Vom direkten Ärger wurde Studiker Schröder allerdings durch Kanzleramts-Minister Steinmeier abgeschirmt. Er durfte die Anrufer besänftigen, die das Wahl-Kill-Potential von Scharping auf zwei bis drei Prozent taxieren und ihn schlicht weg wünschen. Noch ein Rekord: Der Faden ist wieder ganz dünn.

{Der Zweck des Rekords ist nicht die Einstellung}

 

PostView: 39. Kdr.-Tagung

10. April 2002

Allgegenwärtig war das Motto der 39. Kommandeur-Tagung der Bundeswehr in Hannover:

  • Auftrag
  • Mittel
  • Fähigkeiten,

graphisch dargestellt in Form eines Dreiecks: Der Auftrag als schwarzer Eckpunkt, die Mittel als roter Punkt und die Fähigkeiten mit der untersten Farbe unserer National-Flagge. Keine schlechte Symbolik, denn für den Knackpunkt - die Mittel - zeichnet der rote Rudi samt seinem Chef verantwortlich.

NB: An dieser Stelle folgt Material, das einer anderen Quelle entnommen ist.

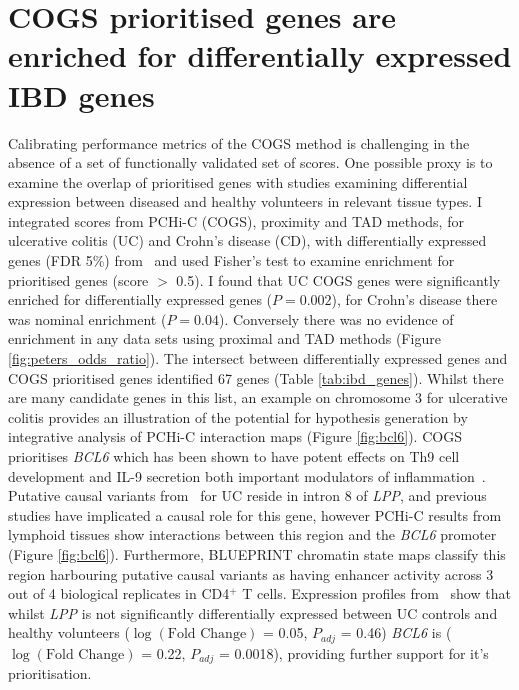 \documentclass[a4paper,11pt]{report}
\begin{document}
\section{COGS prioritised genes are enriched for differentially expressed IBD genes} 
Calibrating performance metrics of the COGS method is challenging in the absence of a set of functionally validated set of scores. One possible proxy is to examine the overlap of prioritised genes with studies examining differential expression between diseased and healthy volunteers in relevant tissue types. I integrated scores from PCHi-C (COGS), proximity and TAD methods, for ulcerative colitis (UC) and Crohn's disease (CD), with differentially expressed genes (FDR 5\%) from~\citet{PetersLyonsLeeEtAl2016} and used Fisher's test to examine enrichment for prioritised genes (score $>$ 0.5). I found that UC COGS genes were significantly enriched for differentially expressed genes ($P = 0.002$), for Crohn's disease there was nominal enrichment ($P = 0.04$). Conversely there was no evidence of enrichment in any data sets using proximal and TAD methods (Figure \ref{fig:peters_odds_ratio}). The intersect between differentially expressed genes and COGS prioritised genes identified 67 genes (Table \ref{tab:ibd_genes}). Whilst there are many candidate genes in this list, an example on chromosome 3 for ulcerative colitis provides an illustration of the potential for hypothesis generation by integrative analysis of PCHi-C interaction maps (Figure \ref{fig:bcl6}). COGS prioritises \textit{BCL6}  which has been shown to have potent effects on Th9 cell development and IL-9 secretion both important modulators of inflammation~\citep{BassilOrentOlahEtAl2014}. Putative causal variants from~\citet{Anderson2011-ch} for UC reside in intron 8 of \textit{LPP}, and previous studies have implicated a causal role for this gene, however PCHi-C results from lymphoid tissues show interactions between this region and the \textit{BCL6} promoter (Figure \ref{fig:bcl6}). Furthermore, BLUEPRINT chromatin state maps classify this region harbouring putative causal variants as having enhancer activity across 3 out of 4 biological replicates in CD4$^+$ T cells. Expression profiles from~\citet{PetersLyonsLeeEtAl2016} show that whilst \textit{LPP} is not significantly differentially expressed between UC controls and healthy volunteers ($\log(\text{Fold Change})$ = 0.05, $P_{adj}$ =  0.46) \textit{BCL6} is ($\log(\text{Fold Change})$ = 0.22, $P_{adj}$ =  0.0018), providing further support for it's prioritisation.
\end{document}
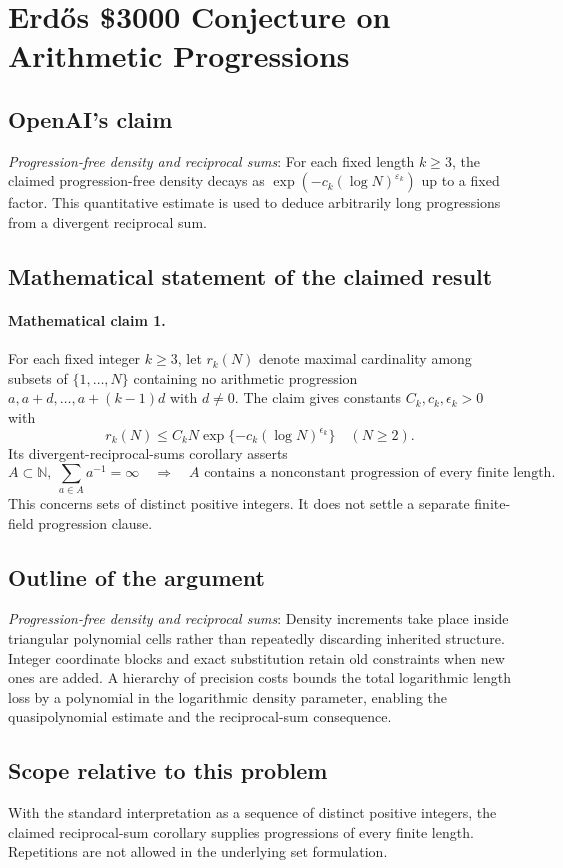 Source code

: \documentclass[11pt]{article}
\begin{document}
\section*{Erdős \$3000 Conjecture on Arithmetic Progressions}

\subsection{OpenAI's claim}
\textit{Progression-free density and reciprocal sums}: For each fixed length $k\ge3$, the claimed progression-free density decays as $\exp(-c_k(\log N)^{\varepsilon_k})$ up to a fixed factor. This quantitative estimate is used to deduce arbitrarily long progressions from a divergent reciprocal sum.

\subsection{Mathematical statement of the claimed result}
\paragraph{Mathematical claim 1.} For each fixed integer $k\ge3$, let $r_k(N)$ denote maximal cardinality among subsets of $\{1,\ldots,N\}$ containing no arithmetic progression $a,a+d,\ldots,a+(k-1)d$ with $d\ne0$. The claim gives constants $C_k,c_k,\epsilon_k>0$ with \[r_k(N)\le C_kN\exp\{-c_k(\log N)^{\epsilon_k}\}\quad(N\ge2).\] Its divergent-reciprocal-sums corollary asserts \[A\subset\mathbb N,\ \sum_{a\in A}a^{-1}=\infty\quad\Longrightarrow\quad A\text{ contains a nonconstant progression of every finite length}.\] This concerns sets of distinct positive integers. It does not settle a separate finite-field progression clause.

\subsection{Outline of the argument}
\textit{Progression-free density and reciprocal sums}: Density increments take place inside triangular polynomial cells rather than repeatedly discarding inherited structure. Integer coordinate blocks and exact substitution retain old constraints when new ones are added. A hierarchy of precision costs bounds the total logarithmic length loss by a polynomial in the logarithmic density parameter, enabling the quasipolynomial estimate and the reciprocal-sum consequence.

\subsection{Scope relative to this problem}
With the standard interpretation as a sequence of distinct positive integers, the claimed reciprocal-sum corollary supplies progressions of every finite length. Repetitions are not allowed in the underlying set formulation.
\end{document}
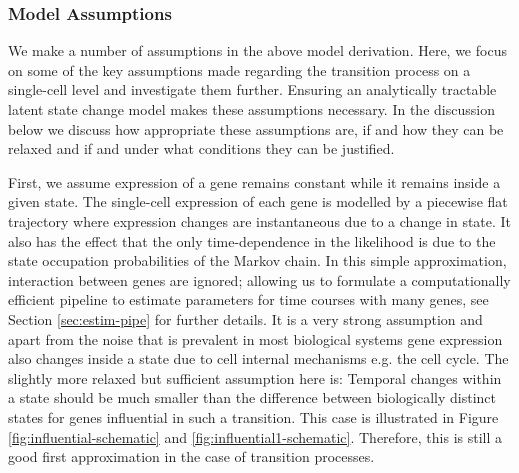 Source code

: \subsubsection{Model Assumptions}
\label{sec:model-assumptions}

We make a number of assumptions in the above model derivation. Here, we focus on some of the key assumptions made regarding the transition process on a single-cell level and investigate them further. Ensuring an analytically tractable latent state change model makes these assumptions necessary. In the discussion below we discuss how appropriate these assumptions are, if and how they can be relaxed and if and under what conditions they can be justified.

First, we assume expression of a gene remains constant while it remains inside a given state. The single-cell expression of each gene is modelled by a piecewise flat trajectory where expression changes are instantaneous due to a change in state. It also has the effect that the only time-dependence in the likelihood is due to the state occupation probabilities of the Markov chain. In this simple approximation, interaction between genes are ignored; allowing us to formulate a computationally efficient pipeline to estimate parameters for time courses with many genes, see Section \ref{sec:estim-pipe} for further details. It is a very strong assumption and apart from the noise that is prevalent in most biological systems gene expression also changes inside a state due to cell internal mechanisms e.g. the cell cycle. The slightly more relaxed but sufficient assumption here is: Temporal changes within a state should be much smaller than the difference between biologically distinct states for genes influential in such a transition. This case is illustrated in Figure \ref{fig:influential-schematic} and \ref{fig:influential1-schematic}. Therefore, this is still a good first approximation in the case of transition processes.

Natürlich ist die Reform in vielen Elementen richtig und notwendig - und die Eröffnungs-Rede des Verteidigungsministers konnte zu recht Erfolge vermelden. Aber es ist wie im täglichen Leben: nicht über Selbstverständliches (die “Leistung”) wird diskutiert, sondern über Probleme.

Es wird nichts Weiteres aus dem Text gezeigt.